The ABA Journal reported last week about a potential three month suspension arising from a deposition that occurred on November 10, 2016, two days after the 2016 elections. During the deposition the deposing attorney (Hillison) sought to determine whether the deponent “was using his insured vehicle for business purposes, which would not have been covered under his policy.” The lawyer, Cohn, objected and Hillison certified the question, leading to this exchange:
Cohn: Okay. Then certify your own stupidity at this point.
Hillison: Counsel, I’m not going to sit here and take insults from you.
Cohn: At this point in time, a man who insults on a daily basis everybody he does business with has now been elected President of the United States. The standards have changed. I’ll say what I want.
It got worse. When Hillison asked the deponent whether he had received any invoices or bills from Cohn, Cohn said, “Don’t waste your breath.” He then objected and instructed the deponent not to answer. Hillison asked to certify the question and Cohn responded “Motion for sanctions; indicate that on the record. I’m going to get sanctions against your firm like you wouldn’t believe, bitch.”
At a later motion to compel on the topic, Cohn apologized, stating “the comments were intemperate, inappropriate and made in an ill-tempered reaction to what I perceived as bullying and improper questions of the plaintiff by Mrs. Hillison and a general angry tone by her that was quite visible to this counsel though it did not necessarily come out as clearly on the record.” But the judge called the apology a “half-hearted or non-apology apology” and wasn’t persuaded. The judge also characterized the idea that the outcome of a presidential election could alter the standards of professional conduct as “preposterous.”

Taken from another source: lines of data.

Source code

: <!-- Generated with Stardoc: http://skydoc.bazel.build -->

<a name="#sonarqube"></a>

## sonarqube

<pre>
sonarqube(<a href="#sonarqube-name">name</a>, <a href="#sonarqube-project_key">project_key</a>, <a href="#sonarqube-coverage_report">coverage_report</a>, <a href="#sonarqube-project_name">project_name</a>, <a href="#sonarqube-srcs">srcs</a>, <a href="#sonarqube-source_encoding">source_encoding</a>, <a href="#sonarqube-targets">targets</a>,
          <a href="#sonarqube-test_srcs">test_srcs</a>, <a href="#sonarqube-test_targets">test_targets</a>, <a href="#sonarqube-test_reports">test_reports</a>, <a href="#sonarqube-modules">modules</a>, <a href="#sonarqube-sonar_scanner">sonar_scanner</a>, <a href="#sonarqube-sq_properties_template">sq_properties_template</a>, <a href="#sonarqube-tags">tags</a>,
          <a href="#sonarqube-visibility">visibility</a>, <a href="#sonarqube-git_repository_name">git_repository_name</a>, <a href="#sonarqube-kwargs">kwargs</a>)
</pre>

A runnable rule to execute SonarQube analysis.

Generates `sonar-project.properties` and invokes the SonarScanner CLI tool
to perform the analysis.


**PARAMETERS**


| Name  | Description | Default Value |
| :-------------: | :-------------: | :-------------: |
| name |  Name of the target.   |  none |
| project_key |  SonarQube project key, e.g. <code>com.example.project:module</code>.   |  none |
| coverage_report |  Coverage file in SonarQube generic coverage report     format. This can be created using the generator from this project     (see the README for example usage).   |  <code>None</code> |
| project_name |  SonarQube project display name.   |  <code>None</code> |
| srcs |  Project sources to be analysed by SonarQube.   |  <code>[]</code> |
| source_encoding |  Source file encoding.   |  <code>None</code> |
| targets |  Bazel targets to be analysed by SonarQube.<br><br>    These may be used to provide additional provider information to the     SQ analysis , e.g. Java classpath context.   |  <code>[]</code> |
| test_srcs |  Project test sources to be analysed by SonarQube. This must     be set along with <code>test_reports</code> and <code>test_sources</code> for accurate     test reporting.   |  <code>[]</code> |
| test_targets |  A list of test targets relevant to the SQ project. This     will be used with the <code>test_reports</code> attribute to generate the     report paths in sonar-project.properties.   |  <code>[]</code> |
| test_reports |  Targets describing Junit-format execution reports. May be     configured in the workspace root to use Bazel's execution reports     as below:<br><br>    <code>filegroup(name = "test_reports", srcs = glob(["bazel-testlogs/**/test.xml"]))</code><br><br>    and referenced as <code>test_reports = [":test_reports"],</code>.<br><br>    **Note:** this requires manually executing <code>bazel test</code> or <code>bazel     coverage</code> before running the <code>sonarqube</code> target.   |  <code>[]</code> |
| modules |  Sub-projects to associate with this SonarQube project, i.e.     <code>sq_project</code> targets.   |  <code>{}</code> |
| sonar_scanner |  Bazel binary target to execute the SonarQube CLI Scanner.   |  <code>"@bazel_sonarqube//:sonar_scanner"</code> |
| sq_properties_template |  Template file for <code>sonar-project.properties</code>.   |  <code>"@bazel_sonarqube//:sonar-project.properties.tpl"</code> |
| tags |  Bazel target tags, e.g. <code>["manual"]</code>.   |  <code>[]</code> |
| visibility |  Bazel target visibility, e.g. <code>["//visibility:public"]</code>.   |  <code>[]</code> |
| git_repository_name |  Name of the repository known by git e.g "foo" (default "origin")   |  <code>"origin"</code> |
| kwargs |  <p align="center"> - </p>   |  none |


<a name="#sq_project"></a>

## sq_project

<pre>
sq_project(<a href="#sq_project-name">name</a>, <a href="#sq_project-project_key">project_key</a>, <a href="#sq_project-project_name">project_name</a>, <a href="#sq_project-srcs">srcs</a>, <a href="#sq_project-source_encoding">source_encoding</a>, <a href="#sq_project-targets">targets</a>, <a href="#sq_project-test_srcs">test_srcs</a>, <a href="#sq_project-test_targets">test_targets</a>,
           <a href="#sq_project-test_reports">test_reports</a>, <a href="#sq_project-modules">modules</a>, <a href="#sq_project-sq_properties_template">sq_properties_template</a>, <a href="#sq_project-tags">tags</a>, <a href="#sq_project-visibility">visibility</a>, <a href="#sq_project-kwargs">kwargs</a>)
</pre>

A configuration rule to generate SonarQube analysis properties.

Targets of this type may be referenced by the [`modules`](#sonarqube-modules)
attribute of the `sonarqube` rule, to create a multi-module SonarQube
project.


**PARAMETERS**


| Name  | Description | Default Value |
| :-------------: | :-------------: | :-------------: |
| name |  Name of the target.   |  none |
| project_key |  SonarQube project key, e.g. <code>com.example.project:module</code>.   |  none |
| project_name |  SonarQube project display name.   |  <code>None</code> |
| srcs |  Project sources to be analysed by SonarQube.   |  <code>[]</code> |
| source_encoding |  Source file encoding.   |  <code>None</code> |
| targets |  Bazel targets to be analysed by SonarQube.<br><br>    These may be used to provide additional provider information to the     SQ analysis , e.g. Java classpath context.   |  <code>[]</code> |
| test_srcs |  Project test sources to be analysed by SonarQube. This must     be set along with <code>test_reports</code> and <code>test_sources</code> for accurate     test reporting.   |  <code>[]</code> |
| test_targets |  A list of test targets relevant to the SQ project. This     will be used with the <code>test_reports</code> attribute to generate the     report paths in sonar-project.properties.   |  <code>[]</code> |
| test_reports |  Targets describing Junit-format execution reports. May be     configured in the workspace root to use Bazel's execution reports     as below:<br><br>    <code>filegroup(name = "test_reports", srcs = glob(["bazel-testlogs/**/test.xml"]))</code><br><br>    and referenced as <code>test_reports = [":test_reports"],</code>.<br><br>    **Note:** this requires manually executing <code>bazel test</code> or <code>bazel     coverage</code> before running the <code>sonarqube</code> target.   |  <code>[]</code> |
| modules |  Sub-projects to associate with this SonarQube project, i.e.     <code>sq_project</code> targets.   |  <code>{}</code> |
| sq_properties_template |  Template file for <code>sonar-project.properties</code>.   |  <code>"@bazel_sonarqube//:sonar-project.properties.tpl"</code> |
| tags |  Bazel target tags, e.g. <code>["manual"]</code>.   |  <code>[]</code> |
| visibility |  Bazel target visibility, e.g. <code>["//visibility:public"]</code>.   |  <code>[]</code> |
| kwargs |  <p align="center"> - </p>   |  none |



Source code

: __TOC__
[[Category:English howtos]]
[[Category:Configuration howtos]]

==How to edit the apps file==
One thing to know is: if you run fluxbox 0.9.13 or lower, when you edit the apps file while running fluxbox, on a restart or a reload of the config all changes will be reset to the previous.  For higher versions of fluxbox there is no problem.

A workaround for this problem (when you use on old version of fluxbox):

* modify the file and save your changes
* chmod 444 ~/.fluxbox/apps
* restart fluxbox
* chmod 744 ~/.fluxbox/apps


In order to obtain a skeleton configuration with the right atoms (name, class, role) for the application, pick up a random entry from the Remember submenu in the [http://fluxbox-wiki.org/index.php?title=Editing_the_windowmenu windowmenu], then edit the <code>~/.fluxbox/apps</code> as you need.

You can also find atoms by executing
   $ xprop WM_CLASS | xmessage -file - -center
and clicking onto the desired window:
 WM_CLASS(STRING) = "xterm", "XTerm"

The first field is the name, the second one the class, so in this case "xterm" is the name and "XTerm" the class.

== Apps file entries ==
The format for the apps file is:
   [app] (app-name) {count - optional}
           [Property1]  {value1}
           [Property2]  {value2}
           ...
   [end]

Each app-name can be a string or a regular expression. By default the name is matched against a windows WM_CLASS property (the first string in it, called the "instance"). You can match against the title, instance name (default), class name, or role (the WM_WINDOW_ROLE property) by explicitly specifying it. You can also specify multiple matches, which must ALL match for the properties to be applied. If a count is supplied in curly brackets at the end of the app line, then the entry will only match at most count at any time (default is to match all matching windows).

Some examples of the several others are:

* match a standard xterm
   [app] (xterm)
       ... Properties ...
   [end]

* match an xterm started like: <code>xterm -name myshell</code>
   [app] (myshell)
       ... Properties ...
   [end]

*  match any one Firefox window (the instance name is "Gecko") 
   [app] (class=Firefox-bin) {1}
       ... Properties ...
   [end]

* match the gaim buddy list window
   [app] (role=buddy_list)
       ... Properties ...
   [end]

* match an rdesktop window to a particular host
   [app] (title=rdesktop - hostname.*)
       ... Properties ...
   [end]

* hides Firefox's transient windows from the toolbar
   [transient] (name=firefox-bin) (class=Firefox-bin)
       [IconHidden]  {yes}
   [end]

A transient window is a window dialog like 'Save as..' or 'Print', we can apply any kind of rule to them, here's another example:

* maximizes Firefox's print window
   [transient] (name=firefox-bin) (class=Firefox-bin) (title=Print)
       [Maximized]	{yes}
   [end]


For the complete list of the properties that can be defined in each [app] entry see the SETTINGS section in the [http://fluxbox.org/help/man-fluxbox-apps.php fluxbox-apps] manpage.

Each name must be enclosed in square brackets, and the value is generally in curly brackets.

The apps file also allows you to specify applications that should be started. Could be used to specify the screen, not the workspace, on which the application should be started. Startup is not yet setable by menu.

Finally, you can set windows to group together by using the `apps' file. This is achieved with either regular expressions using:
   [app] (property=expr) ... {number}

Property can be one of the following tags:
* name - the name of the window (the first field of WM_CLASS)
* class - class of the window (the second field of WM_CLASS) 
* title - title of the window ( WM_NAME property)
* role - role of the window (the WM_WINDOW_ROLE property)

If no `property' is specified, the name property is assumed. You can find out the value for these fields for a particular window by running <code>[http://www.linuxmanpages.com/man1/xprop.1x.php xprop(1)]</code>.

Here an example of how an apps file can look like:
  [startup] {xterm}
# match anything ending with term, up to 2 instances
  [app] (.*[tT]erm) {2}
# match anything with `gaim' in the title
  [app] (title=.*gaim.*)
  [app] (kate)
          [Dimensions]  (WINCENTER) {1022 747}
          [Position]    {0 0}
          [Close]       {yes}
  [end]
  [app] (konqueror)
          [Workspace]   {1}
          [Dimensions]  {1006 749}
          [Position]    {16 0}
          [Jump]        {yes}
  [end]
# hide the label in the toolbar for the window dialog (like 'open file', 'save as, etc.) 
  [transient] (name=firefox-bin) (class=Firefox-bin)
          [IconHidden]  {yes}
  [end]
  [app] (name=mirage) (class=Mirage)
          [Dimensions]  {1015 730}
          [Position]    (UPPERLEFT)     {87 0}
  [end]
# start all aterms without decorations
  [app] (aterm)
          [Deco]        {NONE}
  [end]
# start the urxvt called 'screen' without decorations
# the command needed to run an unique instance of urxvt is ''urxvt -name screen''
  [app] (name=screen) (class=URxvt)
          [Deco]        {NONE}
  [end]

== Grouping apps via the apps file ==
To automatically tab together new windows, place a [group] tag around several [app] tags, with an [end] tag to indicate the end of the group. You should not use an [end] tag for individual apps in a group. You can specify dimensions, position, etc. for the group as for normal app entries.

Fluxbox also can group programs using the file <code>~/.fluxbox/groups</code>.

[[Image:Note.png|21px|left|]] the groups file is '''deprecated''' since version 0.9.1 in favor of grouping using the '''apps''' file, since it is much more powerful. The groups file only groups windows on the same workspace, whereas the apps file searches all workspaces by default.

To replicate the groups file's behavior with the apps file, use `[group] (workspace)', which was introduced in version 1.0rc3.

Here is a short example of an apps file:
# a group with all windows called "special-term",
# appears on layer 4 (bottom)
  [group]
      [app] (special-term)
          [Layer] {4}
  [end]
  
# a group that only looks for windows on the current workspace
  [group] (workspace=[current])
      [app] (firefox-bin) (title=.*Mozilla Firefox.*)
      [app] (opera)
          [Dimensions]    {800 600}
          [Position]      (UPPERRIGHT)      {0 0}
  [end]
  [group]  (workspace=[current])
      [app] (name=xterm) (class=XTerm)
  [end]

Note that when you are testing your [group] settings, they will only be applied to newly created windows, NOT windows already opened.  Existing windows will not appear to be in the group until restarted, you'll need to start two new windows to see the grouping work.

What can we learn from this? Taking Cohn’s side for a moment, if his defenses were accurate it underscores how useful video recorded depositions are. If the deposing lawyer was bullying the deponent or otherwise exceeding the bounds of the deposition, she wasn’t doing it with what she said and what she said is all the court reporter records. Tone and demeanor typically only come through with an audio or video recording. Worse, if she did exceed those bounds it did not give him a license to exceed those bounds too.
From Hillison’s side, I probably would have handled the situation similarly: Make the record and keep going. You’ve got everyone here, press forward with what you can, and then file the motion to compel after the deposition is done. If things got much worse there is always the option to suspend the deposition and file a motion. I’ve never done that, and hope I never have to. The courts don’t want lawyers suspending depositions and the burden to suspend is pretty high. The lawyer suspending the deposition had best be sure they are going to win the motion that will come afterwards because otherwise you may end up paying for the court reporter and more.
 There were other problems related to some briefing that was filed but that are irrelevant to this post.